Since their return to power two years ago, the Taliban have tried to make up for their restrained relationship with the West by maintaining a higher degree of engagement with regional countries including Russia and China. The group’s de facto foreign minister, Amir Khan Mutaqqi, is currently in Beijing after he met with Chinese diplomats on the sidelines of a Russian-led platform to discuss Afghanistan at the regional level known as the Moscow Format.
Both China and Russia are not the signatories of the statement.
Although many Western nations at the UN have signed the statement, the United States is not one of them. Washington, which seems to prioritize its counter-terrorism cooperation with the Taliban, has tried to distance itself from issues such as human rights that would undermine its national-security-based engagement with the regime in Kabul.
In his address to the UN General Assembly this year, President Joe Biden preferred not to mention the crisis in Afghanistan at all.

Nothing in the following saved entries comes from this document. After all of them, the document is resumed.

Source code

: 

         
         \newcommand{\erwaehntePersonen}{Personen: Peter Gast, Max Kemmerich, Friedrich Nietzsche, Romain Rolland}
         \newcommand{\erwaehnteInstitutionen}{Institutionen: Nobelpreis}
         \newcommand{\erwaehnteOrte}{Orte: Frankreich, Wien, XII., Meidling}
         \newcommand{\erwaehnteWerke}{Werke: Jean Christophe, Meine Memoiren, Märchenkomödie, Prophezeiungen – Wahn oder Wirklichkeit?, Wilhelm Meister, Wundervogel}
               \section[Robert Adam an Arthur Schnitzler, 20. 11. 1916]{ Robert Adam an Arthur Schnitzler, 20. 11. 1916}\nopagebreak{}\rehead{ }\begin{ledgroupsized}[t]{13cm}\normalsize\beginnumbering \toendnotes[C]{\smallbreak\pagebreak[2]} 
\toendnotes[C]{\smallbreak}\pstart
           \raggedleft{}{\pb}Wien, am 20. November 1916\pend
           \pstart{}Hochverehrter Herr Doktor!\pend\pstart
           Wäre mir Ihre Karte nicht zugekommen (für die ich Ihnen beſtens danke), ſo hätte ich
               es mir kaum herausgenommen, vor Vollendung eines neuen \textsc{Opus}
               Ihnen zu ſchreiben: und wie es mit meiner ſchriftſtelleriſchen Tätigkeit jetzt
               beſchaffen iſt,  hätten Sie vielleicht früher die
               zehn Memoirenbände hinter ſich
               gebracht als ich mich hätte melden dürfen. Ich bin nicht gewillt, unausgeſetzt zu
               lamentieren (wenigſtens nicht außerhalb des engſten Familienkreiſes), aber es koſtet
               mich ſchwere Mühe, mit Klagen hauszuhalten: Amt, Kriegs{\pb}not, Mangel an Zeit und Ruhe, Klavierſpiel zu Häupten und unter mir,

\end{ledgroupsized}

Yesterday, the House Chair of the Foreign Affairs Committee Michael McCaul said that the Biden Administration is downplaying the risk of terrorism in Afghanistan, particularly the Taliban’s continued ties with Al-Qaeda and other terrorist groups.
The Taliban are yet to respond to the collective call that asks them to let women and girls play an equal part in the country’s socio-economic development. However, in previous instances, the regimes tried to exonerate themselves by claiming that some of the restrictions are temporary and that their behavior stems from the country’s culture, thus calling such demands as interference in their domestic affairs.

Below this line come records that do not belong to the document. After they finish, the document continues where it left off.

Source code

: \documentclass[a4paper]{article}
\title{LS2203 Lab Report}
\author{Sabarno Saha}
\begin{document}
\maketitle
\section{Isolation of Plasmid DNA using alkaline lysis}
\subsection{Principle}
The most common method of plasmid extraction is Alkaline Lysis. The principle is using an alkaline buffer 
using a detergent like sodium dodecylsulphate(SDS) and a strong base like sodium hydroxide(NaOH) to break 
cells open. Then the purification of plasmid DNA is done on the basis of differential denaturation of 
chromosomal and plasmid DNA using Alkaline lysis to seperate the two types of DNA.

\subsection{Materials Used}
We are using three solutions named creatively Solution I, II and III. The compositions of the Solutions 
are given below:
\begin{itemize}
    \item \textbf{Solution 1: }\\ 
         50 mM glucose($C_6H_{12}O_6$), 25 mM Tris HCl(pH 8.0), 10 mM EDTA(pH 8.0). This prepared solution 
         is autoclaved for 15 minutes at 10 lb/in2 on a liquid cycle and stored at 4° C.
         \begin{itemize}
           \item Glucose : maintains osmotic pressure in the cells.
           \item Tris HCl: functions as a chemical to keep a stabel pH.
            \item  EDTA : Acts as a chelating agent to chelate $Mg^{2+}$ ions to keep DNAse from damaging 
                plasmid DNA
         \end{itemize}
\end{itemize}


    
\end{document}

Since August 2021, the Taliban has gradually implemented a complete ban on women’s public life, barring them from accessing education, employment, entertainment, and traveling.
Although the group says their restrictive edicts are to implement Islamic laws, no Islamic country in the world practices Taliban’s governance model nor has any of them thus far supported the group’s treatment of women. The UAE, which has spearheaded the joint statement and is the penholder on Afghanistan file at the UN Security Council, is among many Muslim nations who have demanded the Taliban to allow girls to attend secondary schools and join the workforce.

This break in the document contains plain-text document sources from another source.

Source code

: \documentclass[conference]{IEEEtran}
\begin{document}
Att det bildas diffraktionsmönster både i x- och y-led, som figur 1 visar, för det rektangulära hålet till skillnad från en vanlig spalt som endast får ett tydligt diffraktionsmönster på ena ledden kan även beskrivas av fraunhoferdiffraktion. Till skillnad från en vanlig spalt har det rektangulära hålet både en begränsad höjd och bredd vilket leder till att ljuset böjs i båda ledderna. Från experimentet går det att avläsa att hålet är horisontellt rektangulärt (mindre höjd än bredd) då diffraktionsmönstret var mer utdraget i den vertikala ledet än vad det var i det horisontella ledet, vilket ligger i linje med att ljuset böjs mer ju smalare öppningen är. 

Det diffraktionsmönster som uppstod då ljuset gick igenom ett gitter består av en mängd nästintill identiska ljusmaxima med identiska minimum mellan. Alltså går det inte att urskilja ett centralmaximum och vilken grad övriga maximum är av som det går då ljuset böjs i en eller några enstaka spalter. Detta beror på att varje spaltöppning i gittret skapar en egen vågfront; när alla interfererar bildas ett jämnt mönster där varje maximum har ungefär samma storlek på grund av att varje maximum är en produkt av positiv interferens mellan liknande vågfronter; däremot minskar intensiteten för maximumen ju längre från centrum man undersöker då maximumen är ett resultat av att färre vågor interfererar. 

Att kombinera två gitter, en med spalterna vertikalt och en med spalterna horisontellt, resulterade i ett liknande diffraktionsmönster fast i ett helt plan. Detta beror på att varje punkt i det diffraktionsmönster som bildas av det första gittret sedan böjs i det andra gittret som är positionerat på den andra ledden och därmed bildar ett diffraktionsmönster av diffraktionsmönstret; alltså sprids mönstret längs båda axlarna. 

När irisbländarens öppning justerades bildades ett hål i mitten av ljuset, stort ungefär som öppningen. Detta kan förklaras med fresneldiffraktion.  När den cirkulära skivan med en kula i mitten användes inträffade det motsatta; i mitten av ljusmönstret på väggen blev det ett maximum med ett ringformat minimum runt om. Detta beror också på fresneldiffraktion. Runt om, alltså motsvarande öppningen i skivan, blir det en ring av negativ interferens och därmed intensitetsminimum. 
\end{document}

Human rights organizations believe that the Taliban’s treatment of women could constitute a ‘gender apartheid’, a structural categorization that can be investigated and tried in the International Court under the Rome Statute. At the recent UN Security Council Meeting on Afghanistan, Karima Bennoune, the former UN Special Rapporteur for Cultural Rights said the Taliban’s behavior qualifies as gender apartheid and the international community must take action against it.
A recent Human Rights Watch (HRW) report, published in early September, also argued that the watchdog, based on two years of research and analysis, concluded that the Taliban’s policies towards women can be categorized as ‘crimes against humanity of gender persecution’ and urged the ICC to investigate it.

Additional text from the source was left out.